(What you should do) Could you copy out every line of the data where the word "routed" occurs?

(Collection entries)

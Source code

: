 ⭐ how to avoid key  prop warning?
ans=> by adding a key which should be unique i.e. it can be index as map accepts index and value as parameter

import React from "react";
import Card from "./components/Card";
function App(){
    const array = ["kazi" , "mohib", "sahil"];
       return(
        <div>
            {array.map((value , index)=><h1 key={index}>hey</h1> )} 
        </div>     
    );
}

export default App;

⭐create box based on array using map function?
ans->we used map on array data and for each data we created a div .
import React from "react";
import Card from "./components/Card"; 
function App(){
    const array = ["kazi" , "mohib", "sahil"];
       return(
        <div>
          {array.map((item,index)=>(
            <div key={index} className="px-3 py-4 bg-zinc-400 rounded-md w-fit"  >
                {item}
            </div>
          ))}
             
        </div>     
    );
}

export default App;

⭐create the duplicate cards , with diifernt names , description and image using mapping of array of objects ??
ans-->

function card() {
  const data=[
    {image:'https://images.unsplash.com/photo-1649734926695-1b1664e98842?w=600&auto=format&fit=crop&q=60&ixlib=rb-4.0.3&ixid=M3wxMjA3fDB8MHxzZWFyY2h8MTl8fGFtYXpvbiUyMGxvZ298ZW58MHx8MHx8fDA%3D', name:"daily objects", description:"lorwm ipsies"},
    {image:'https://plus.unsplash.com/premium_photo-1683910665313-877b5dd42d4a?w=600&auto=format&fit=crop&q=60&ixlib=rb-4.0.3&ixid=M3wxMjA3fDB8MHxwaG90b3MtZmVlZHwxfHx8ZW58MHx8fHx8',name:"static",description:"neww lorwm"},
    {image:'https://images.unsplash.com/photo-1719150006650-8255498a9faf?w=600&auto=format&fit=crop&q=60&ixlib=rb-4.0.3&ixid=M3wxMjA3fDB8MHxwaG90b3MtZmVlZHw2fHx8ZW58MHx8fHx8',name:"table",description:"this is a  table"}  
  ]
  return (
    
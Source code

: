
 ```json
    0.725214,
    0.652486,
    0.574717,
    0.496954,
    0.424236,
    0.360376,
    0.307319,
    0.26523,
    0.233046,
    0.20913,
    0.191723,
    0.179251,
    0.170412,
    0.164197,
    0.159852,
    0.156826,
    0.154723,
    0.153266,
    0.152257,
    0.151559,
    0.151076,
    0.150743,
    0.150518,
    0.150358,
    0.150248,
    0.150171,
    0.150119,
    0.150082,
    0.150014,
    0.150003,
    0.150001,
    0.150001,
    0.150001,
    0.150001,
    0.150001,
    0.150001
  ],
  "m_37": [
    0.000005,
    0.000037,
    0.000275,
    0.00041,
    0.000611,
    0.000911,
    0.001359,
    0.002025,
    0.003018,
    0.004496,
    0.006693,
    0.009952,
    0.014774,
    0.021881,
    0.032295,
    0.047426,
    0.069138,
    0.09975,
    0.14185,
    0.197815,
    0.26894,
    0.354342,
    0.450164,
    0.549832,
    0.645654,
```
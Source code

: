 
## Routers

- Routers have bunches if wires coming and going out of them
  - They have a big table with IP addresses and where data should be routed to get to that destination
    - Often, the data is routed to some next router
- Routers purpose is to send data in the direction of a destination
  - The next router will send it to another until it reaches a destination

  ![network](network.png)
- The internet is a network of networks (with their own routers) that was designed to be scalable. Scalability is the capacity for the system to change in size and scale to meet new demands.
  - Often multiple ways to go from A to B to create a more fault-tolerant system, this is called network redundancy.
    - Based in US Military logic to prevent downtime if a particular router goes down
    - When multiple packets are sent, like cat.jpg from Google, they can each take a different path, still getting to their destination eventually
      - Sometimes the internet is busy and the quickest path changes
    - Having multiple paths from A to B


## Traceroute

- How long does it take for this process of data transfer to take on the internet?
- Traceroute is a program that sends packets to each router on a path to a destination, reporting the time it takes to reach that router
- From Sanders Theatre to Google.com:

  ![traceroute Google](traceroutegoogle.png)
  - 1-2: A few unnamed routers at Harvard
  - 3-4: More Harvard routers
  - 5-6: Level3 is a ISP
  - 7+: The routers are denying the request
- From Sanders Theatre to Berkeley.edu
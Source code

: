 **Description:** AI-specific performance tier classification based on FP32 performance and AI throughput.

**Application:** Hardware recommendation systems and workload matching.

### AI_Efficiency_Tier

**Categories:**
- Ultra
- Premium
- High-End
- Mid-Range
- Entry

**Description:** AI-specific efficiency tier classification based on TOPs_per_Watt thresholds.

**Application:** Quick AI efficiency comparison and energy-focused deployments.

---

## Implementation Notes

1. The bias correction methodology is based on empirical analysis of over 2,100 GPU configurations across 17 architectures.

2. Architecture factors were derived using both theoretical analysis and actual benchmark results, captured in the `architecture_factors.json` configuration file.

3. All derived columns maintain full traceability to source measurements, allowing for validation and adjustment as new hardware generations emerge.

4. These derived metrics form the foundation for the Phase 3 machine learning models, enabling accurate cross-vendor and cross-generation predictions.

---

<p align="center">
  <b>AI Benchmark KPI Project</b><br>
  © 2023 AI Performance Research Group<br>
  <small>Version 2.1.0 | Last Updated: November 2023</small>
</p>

(Answer for this exercise)
  - They have a big table with IP addresses and where data should be routed to get to that destination
    - Often, the data is routed to some next router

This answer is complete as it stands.